“ensure that office celebrations are not indirectly celebrating religious holidays”
Having successfully ruined the holidays of Halloween and Thanksgiving, academia is now moving on to Christmas.
Campus Reform reports:
Universities strive for ‘Christmas’-free campuses
As another Christmas quickly approaches, colleges across the country are issuing their annual guidelines on how to make the season as inclusive as possible.
At the University of California, Irvine, for instance, individual departments are encouraged to “focus on celebrating a special occasion, instead of a specific holiday,” suggesting that they have a “year-end celebration” or celebrate “seasonal themes such as fall, winter, or spring.”
The California university also requests that academic departments “ensure that office celebrations are not indirectly celebrating religious holidays,” suggesting that they display “diverse symbols representing a variety of faith traditions along with secular ones.”
The State University of New York, Brockport has issued similar guidance on “culturally sensitive holiday decorations,” even advising employees to “consider a grab bag instead of a ‘Secret Santa’ gift exchange.”
“Keep decorations general and nonspecific to any religion.
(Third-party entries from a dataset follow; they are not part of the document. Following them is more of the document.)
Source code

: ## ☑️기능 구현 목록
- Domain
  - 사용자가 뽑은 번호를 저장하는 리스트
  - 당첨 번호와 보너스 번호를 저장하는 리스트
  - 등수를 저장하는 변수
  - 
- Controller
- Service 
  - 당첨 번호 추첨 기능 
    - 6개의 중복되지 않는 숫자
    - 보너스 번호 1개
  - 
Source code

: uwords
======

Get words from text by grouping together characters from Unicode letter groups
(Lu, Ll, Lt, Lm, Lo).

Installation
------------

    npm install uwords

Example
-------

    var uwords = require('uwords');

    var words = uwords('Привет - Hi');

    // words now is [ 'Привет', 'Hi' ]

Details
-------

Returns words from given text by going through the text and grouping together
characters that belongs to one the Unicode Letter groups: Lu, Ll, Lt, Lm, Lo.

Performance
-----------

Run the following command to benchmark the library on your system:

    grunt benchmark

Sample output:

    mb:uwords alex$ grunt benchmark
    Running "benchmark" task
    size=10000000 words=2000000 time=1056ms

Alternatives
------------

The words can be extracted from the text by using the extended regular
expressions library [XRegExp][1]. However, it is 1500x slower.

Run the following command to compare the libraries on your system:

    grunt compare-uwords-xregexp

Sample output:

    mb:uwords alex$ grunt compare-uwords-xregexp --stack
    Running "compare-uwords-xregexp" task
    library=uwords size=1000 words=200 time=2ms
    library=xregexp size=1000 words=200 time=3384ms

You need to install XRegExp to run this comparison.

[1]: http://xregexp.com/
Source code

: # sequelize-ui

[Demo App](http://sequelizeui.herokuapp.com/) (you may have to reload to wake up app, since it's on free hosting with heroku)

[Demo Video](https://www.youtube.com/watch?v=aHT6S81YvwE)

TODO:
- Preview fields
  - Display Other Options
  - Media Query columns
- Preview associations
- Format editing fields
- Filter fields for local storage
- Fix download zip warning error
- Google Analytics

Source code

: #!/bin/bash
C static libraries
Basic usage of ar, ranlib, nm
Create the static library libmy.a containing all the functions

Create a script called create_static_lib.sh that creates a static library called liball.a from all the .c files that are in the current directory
Create a winter theme with lights and color rather than religious icons, or include decorations from all the cultural traditions represented in your department,” the guidelines add, saying the “holiday season should be considered an opportunity to demonstrate cultural sensitivity and inclusivity.”
Similarly, Ohio University put out a guide on “holiday expenditures,” noting that decorations cannot be purchased with university funds, but that any decorations “displayed in public areas” should “be secular in nature.”